**ASSIGNMENT**
An exact copy of the data is required, with no pictures in it.

**SUPPLIED DATA**
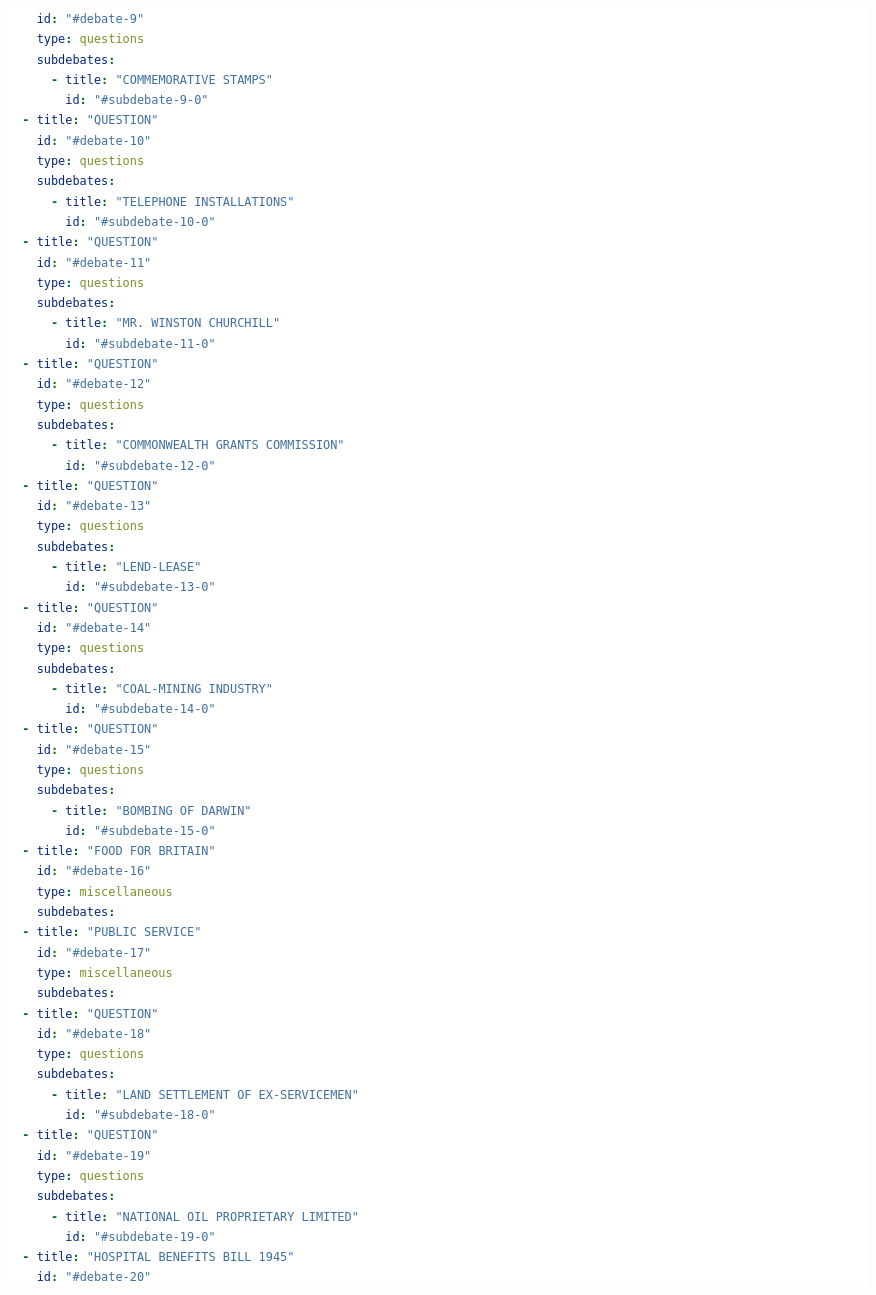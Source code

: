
 ```yaml
    id: "#debate-9"
    type: questions
    subdebates:
      - title: "COMMEMORATIVE STAMPS"
        id: "#subdebate-9-0"
  - title: "QUESTION"
    id: "#debate-10"
    type: questions
    subdebates:
      - title: "TELEPHONE INSTALLATIONS"
        id: "#subdebate-10-0"
  - title: "QUESTION"
    id: "#debate-11"
    type: questions
    subdebates:
      - title: "MR. WINSTON CHURCHILL"
        id: "#subdebate-11-0"
  - title: "QUESTION"
    id: "#debate-12"
    type: questions
    subdebates:
      - title: "COMMONWEALTH GRANTS COMMISSION"
        id: "#subdebate-12-0"
  - title: "QUESTION"
    id: "#debate-13"
    type: questions
    subdebates:
      - title: "LEND-LEASE"
        id: "#subdebate-13-0"
  - title: "QUESTION"
    id: "#debate-14"
    type: questions
    subdebates:
      - title: "COAL-MINING INDUSTRY"
        id: "#subdebate-14-0"
  - title: "QUESTION"
    id: "#debate-15"
    type: questions
    subdebates:
      - title: "BOMBING OF DARWIN"
        id: "#subdebate-15-0"
  - title: "FOOD FOR BRITAIN"
    id: "#debate-16"
    type: miscellaneous
    subdebates:
  - title: "PUBLIC SERVICE"
    id: "#debate-17"
    type: miscellaneous
    subdebates:
  - title: "QUESTION"
    id: "#debate-18"
    type: questions
    subdebates:
      - title: "LAND SETTLEMENT OF EX-SERVICEMEN"
        id: "#subdebate-18-0"
  - title: "QUESTION"
    id: "#debate-19"
    type: questions
    subdebates:
      - title: "NATIONAL OIL PROPRIETARY LIMITED"
        id: "#subdebate-19-0"
  - title: "HOSPITAL BENEFITS BILL 1945"
    id: "#debate-20"
```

**TASK SOLUTION**
Source code

:
 ```yaml
    id: "#debate-9"
    type: questions
    subdebates:
      - title: "COMMEMORATIVE STAMPS"
        id: "#subdebate-9-0"
  - title: "QUESTION"
    id: "#debate-10"
    type: questions
    subdebates:
      - title: "TELEPHONE INSTALLATIONS"
        id: "#subdebate-10-0"
  - title: "QUESTION"
    id: "#debate-11"
    type: questions
    subdebates:
      - title: "MR. WINSTON CHURCHILL"
        id: "#subdebate-11-0"
  - title: "QUESTION"
    id: "#debate-12"
    type: questions
    subdebates:
      - title: "COMMONWEALTH GRANTS COMMISSION"
        id: "#subdebate-12-0"
  - title: "QUESTION"
    id: "#debate-13"
    type: questions
    subdebates:
      - title: "LEND-LEASE"
        id: "#subdebate-13-0"
  - title: "QUESTION"
    id: "#debate-14"
    type: questions
    subdebates:
      - title: "COAL-MINING INDUSTRY"
        id: "#subdebate-14-0"
  - title: "QUESTION"
    id: "#debate-15"
    type: questions
    subdebates:
      - title: "BOMBING OF DARWIN"
        id: "#subdebate-15-0"
  - title: "FOOD FOR BRITAIN"
    id: "#debate-16"
    type: miscellaneous
    subdebates:
  - title: "PUBLIC SERVICE"
    id: "#debate-17"
    type: miscellaneous
    subdebates:
  - title: "QUESTION"
    id: "#debate-18"
    type: questions
    subdebates:
      - title: "LAND SETTLEMENT OF EX-SERVICEMEN"
        id: "#subdebate-18-0"
  - title: "QUESTION"
    id: "#debate-19"
    type: questions
    subdebates:
      - title: "NATIONAL OIL PROPRIETARY LIMITED"
        id: "#subdebate-19-0"
  - title: "HOSPITAL BENEFITS BILL 1945"
    id: "#debate-20"
```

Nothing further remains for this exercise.